Start of RECORDS PROVIDED
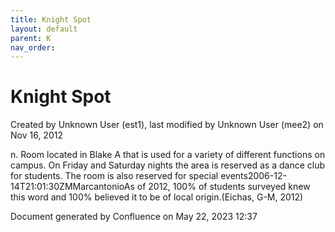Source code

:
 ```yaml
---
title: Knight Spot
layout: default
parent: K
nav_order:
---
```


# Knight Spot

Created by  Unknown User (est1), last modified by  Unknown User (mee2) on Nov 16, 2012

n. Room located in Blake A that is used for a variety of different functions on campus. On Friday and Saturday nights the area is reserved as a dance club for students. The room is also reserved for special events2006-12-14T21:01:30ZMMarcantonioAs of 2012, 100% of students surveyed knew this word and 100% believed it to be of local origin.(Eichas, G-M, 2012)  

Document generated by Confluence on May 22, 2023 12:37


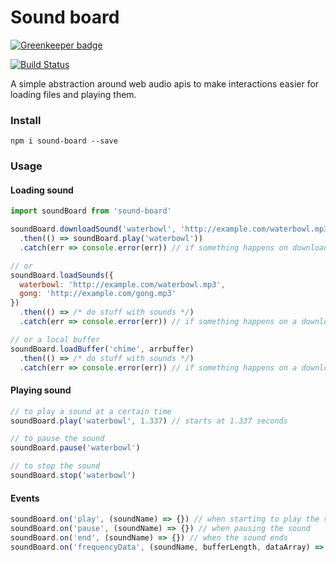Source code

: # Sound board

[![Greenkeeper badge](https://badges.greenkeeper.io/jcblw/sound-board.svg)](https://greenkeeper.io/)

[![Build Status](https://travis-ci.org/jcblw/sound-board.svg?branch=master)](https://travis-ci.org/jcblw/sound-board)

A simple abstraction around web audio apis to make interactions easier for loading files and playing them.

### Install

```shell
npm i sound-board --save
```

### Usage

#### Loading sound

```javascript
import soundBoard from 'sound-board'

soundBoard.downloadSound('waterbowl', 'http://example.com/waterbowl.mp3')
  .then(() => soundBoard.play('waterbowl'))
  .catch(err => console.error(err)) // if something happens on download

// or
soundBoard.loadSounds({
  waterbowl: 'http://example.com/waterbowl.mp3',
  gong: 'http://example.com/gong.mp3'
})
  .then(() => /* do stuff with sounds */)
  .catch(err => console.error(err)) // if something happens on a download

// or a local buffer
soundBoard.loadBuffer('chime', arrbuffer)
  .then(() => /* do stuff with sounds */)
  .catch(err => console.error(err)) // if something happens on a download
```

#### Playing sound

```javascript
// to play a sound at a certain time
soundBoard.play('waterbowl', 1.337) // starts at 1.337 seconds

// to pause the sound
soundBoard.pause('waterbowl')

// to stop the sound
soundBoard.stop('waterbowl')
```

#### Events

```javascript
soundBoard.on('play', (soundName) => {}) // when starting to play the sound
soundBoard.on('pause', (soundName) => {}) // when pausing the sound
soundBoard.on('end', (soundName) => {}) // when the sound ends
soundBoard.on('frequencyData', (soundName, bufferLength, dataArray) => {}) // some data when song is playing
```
End of RECORDS PROVIDED
**HOW TO COMPLETE THIS TASK**
Where a line of the data contains "soundName", copy that line.

**PROBLEM SOLUTION**
soundBoard.on('play', (soundName) => {}) // when starting to play the sound
soundBoard.on('pause', (soundName) => {}) // when pausing the sound
soundBoard.on('end', (soundName) => {}) // when the sound ends
soundBoard.on('frequencyData', (soundName, bufferLength, dataArray) => {}) // some data when song is playing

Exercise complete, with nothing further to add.